The Hammock laboratory has published nearly 900 peer-reviewed papers on the sEH enzyme, discovered while Hammock and Sarjeet Gill (now of UC Riverside) were researching insect developmental biology and green insecticides at UC Berkeley. The work, begun in 1969, led to the discovery that many regulatory molecules are controlled as much by degradation as by biosynthesis, Hammock said. These epoxy fatty acid chemical mediators control blood pressure, fibrosis, immunity, tissue growth, and pain and inflammation.
To date, journals have published more than 17,000 peer-reviewed papers on the sEH enzyme and its inhibitors. Hammock credits the NIEHS for supporting his research in this area since the 1970s.
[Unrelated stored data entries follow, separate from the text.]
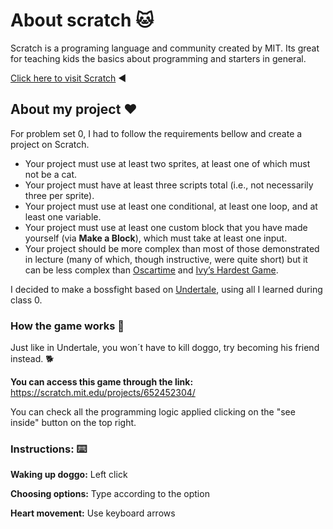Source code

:# About scratch :cat:

Scratch is a programing language and community created by MIT. Its great for teaching kids the basics about programming and starters in general.

[Click here to visit Scratch](https://scratch.mit.edu) :arrow_backward:

## About my project :heart:

For problem set 0, I had to follow the requirements bellow and create a project on Scratch.

- Your project must use at least two sprites, at least one of which must not be a cat.
- Your project must have at least three scripts total (i.e., not necessarily three per sprite).
- Your project must use at least one conditional, at least one loop, and at least one variable.
- Your project must use at least one custom block that you have made yourself (via **Make a Block**), which must take at least one input.
- Your project should be more complex than most of those demonstrated in lecture (many of which, though instructive, were quite short) but it can be less complex than [Oscartime](https://scratch.mit.edu/projects/277537196) and [Ivy’s Hardest Game](https://scratch.mit.edu/projects/326129433).

I decided to make a bossfight based on [Undertale](https://store.steampowered.com/app/391540/Undertale/), using all I learned during class 0.

### How the game works :space_invader:

Just like in Undertale, you won´t have to kill doggo, try becoming his friend instead. :dog2:

**You can access this game through the link:**
https://scratch.mit.edu/projects/652452304/

You can check all the programming logic applied clicking on the "see inside" button on the top right.

### Instructions: ⌨️

**Waking up doggo:** Left click

**Choosing options:** Type according to the option

**Heart movement:** Use keyboard arrows



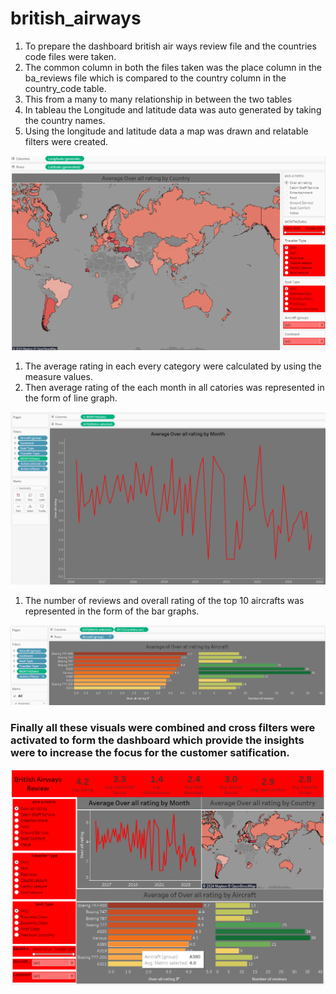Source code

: # british_airways
1. To prepare the dashboard british air ways review file and the countries code files were taken.
2. The common column in both the files taken was the place column in the ba_reviews file which is compared to the country column in the country_code table.
3. This from a many to many relationship in between the two tables
4. In tableau the Longitude and latitude data was auto generated by taking the country names.
5. Using the longitude and latitude data a map was drawn and relatable filters were created.

![alt text](map.png)

1. The average rating in each every category were calculated by using the measure values.
2. Then average rating of the each month in all catories was represented in the form of line graph.

![alt text](month.png)

1. The number of reviews and overall rating of the top 10 aircrafts was represented in the form of the bar graphs.

![alt text](air.png)

### Finally all these visuals were combined and cross filters were activated to form the dashboard which provide the insights were to increase the focus for the customer satification.

![alt text](bri.png)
A Davis-based company, EicOsis, is developing inhibitors to sEH
to treat unmet medical needs in humans and animals. The company recently received a multi-million dollar grant from the NIH/NINDS Blueprint Program to move sEH inhibitors through phase I human clinical trials. “We are developing a non-opiate analgesic to treat the chronic pain often associated with diabetes,” said William Schmidt, vice president of clinical development at EicOsis. “Once we have investigational new drug status from the Food and Drug Administration and have finished our phase I trial, physicians will be able initiate their own trials with the EicOsis compound on Parkinson's disease and other Lewy body disorders.”